## What is required
Copy exactly, and only, the lines that start at the line containing "Schaltfrequenz: 20 kHz" and end at the last line of the material below.

## Records provided
════════════════

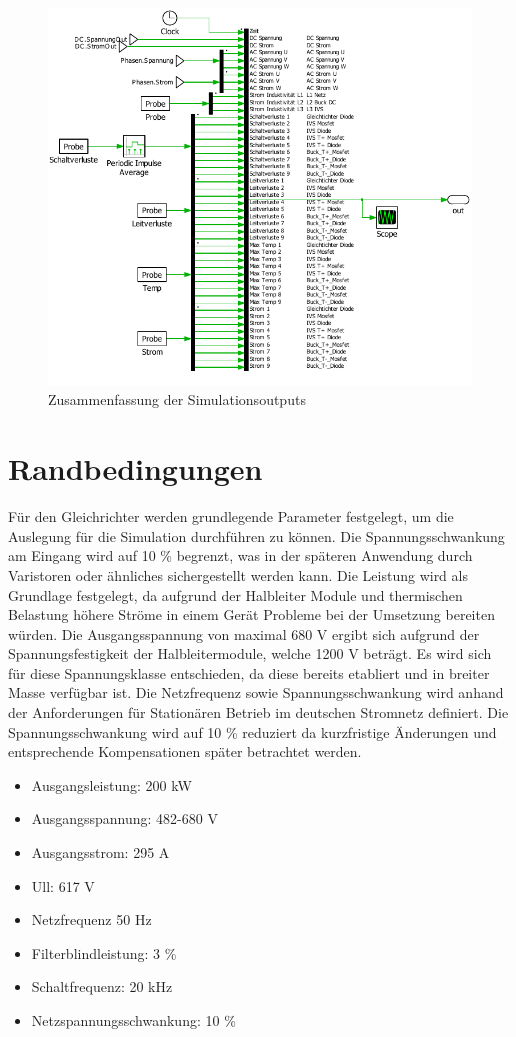 \begin{figure}
\centering
\includegraphics[width=0.9\linewidth]{content/Grafiken/Plecs_Out}
\caption{Zusammenfassung der Simulationsoutputs}
\label{fig:plecsout}
\end{figure}


\section{Randbedingungen}
Für den Gleichrichter werden grundlegende Parameter festgelegt, um die Auslegung für die Simulation durchführen zu können. Die Spannungsschwankung am Eingang wird auf 10 \% begrenzt, was in der späteren Anwendung durch Varistoren oder ähnliches sichergestellt werden kann. Die Leistung wird als Grundlage festgelegt, da aufgrund der Halbleiter Module und thermischen Belastung höhere Ströme in einem Gerät Probleme bei der Umsetzung bereiten würden. Die Ausgangsspannung von maximal 680 V ergibt sich aufgrund der Spannungsfestigkeit der Halbleitermodule, welche 1200 V beträgt. Es wird sich für diese Spannungsklasse entschieden, da diese bereits etabliert und in breiter Masse verfügbar ist. Die Netzfrequenz sowie Spannungsschwankung wird anhand der Anforderungen für Stationären Betrieb im deutschen Stromnetz definiert. Die Spannungsschwankung wird auf 10 \% reduziert da kurzfristige Änderungen und entsprechende Kompensationen später betrachtet werden.  \\

\begin{itemize}
\item Ausgangsleistung: 200 kW
\item Ausgangsspannung: 482-680 V
\item Ausgangsstrom: 	295 A
\item \gls{Ull}:		617 V
\item Netzfrequenz		50 Hz
\item Filterblindleistung: 3 \%
\item Schaltfrequenz: 20 kHz
\item Netzspannungsschwankung: 10 \%
\end{itemize}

════════════════

## Solution to this task
\item Schaltfrequenz: 20 kHz
\item Netzspannungsschwankung: 10 \%
\end{itemize}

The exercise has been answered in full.